Rafael...
Miałem plan. Może nie był zajebiście doskonały, bo nie miałem czasu doprowadzić wszystkiego do perfekcji. Plan praktycznie pisany na kolanie w trakcie tego pieprzonego bankietu. Byłem pewien, że wszystko co chcę zrobić, jest słuszne. Ariela musiała zostać ukarana. Za zdradę i za to, że przez jej zmysłową rozwiązłość złamałem jedno z najważniejszych postanowień w swoim życiu.
W najgorszych koszmarach będę śnił o ostatnich minutach, które spędziłem w tej kurewskiej sypialni, stojąc nad Arielą. Jak kat. Jak pieprzony kat stojący nad złotowłosym aniołem, w oczach którego widziałem tak, kurwa, przeszywający ból, że do tej pory czuję go w swoim ciele. Jakbym siebie zranił. Sama świadomość, że to ja zrobiłem Arieli taką krzywdę rozpieprza mnie na każdym kroku.
Dwa dni spędziłem praktycznie zamknięty w wielkim luksusowym penthousie. Z początku myślałem, że to uczucie szarpiące się we mnie to nadal złość. No wiecie... Ten pieprzony potwór we mnie, który podniósł łeb po wielu latach siedzenia pod moją samokontrolą, wyczuł krew i postanowił sobie pohulać.

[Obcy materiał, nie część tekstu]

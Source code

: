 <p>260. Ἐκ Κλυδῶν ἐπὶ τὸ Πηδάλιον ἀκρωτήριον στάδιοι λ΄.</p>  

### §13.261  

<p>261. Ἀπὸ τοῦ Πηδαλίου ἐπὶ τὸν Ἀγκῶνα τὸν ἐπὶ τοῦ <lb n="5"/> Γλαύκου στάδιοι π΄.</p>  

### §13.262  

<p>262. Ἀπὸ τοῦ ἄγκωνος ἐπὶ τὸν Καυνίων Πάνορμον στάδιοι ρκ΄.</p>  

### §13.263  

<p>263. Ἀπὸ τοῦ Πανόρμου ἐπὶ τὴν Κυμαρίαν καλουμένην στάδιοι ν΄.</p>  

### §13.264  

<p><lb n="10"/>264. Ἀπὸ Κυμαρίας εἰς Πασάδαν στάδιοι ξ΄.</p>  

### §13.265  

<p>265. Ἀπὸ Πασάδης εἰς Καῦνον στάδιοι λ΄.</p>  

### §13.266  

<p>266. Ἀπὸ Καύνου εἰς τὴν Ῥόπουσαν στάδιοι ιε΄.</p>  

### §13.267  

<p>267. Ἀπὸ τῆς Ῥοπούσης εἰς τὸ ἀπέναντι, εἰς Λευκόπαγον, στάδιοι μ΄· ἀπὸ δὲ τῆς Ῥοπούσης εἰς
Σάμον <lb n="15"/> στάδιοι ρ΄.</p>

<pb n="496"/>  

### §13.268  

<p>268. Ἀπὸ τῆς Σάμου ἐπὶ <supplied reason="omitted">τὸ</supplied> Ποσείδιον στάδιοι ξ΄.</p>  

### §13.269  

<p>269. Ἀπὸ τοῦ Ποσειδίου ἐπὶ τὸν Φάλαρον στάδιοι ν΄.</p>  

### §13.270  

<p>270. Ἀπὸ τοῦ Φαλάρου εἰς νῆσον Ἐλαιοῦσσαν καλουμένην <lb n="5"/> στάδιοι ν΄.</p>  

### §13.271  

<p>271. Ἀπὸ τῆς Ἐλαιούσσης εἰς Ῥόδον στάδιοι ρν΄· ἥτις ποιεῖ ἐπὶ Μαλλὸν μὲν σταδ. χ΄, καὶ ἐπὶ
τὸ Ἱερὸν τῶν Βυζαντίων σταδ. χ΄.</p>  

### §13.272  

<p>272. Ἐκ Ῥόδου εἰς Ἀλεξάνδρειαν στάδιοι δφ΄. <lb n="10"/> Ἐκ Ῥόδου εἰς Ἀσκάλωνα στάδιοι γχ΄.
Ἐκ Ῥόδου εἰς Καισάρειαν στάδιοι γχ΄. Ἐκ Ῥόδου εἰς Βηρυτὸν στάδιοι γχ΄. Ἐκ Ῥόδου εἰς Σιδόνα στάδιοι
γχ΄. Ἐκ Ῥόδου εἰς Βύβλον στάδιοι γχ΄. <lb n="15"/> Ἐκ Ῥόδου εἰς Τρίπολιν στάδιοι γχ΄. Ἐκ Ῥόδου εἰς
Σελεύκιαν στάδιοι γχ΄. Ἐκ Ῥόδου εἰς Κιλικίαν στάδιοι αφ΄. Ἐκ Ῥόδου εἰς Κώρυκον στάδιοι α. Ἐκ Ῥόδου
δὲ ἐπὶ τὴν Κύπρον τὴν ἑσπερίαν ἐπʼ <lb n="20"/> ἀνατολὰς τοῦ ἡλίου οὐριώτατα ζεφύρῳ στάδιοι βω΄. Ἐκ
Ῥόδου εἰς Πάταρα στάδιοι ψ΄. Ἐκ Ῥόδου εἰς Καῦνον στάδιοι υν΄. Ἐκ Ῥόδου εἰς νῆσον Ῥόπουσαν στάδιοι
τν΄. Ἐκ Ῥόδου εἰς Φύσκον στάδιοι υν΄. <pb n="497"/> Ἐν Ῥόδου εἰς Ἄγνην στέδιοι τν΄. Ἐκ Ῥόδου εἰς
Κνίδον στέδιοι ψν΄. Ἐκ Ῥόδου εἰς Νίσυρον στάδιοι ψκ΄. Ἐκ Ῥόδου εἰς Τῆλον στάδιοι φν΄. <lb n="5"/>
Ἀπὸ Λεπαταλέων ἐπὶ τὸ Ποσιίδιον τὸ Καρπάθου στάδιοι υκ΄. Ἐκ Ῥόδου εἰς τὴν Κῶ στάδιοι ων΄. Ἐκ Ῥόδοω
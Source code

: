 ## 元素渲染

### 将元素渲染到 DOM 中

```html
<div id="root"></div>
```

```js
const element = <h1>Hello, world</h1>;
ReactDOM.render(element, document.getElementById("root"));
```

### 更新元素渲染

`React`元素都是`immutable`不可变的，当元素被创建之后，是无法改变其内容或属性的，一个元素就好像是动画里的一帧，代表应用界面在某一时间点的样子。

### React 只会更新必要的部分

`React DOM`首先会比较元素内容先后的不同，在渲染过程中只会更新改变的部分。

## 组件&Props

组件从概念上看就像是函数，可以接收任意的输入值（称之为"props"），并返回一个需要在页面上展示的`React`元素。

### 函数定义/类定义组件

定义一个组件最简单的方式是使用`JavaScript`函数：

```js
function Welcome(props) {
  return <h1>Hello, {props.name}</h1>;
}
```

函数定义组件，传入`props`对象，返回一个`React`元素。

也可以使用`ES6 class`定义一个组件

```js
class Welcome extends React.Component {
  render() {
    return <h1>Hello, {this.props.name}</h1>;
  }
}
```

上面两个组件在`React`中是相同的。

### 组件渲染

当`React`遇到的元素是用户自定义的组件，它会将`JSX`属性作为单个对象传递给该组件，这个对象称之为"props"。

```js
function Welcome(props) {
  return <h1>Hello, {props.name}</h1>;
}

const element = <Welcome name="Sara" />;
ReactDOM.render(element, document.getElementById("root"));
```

Jeżeli uważacie, że jestem dwubiegunowy i mam dwie zupełnie inne osobowości, to nic bardziej mylnego. To co dzieje się ze mną, gdy to stworzenie przejmuje nade mną kontrolę, zostaje w mojej pamięci. Sam steruję nim i doskonale jestem świadomy każdego czynu. Nie ma doktora Jekyll i pana Hyde. Jestem tylko ja. Pieprzony Rafael Sato ze swoją popieprzoną przeszłością...
Po tym, jak wyżyłem się na tym dupnym worku w sypialni Crista na pokładzie odrzutowca, a po którym pozostał jedynie kawałek pękniętej skóry i bałagan, przeszedłem wszystkie fazy wkurwienia, jakie znałem. Brakowało jedynie morza krwi.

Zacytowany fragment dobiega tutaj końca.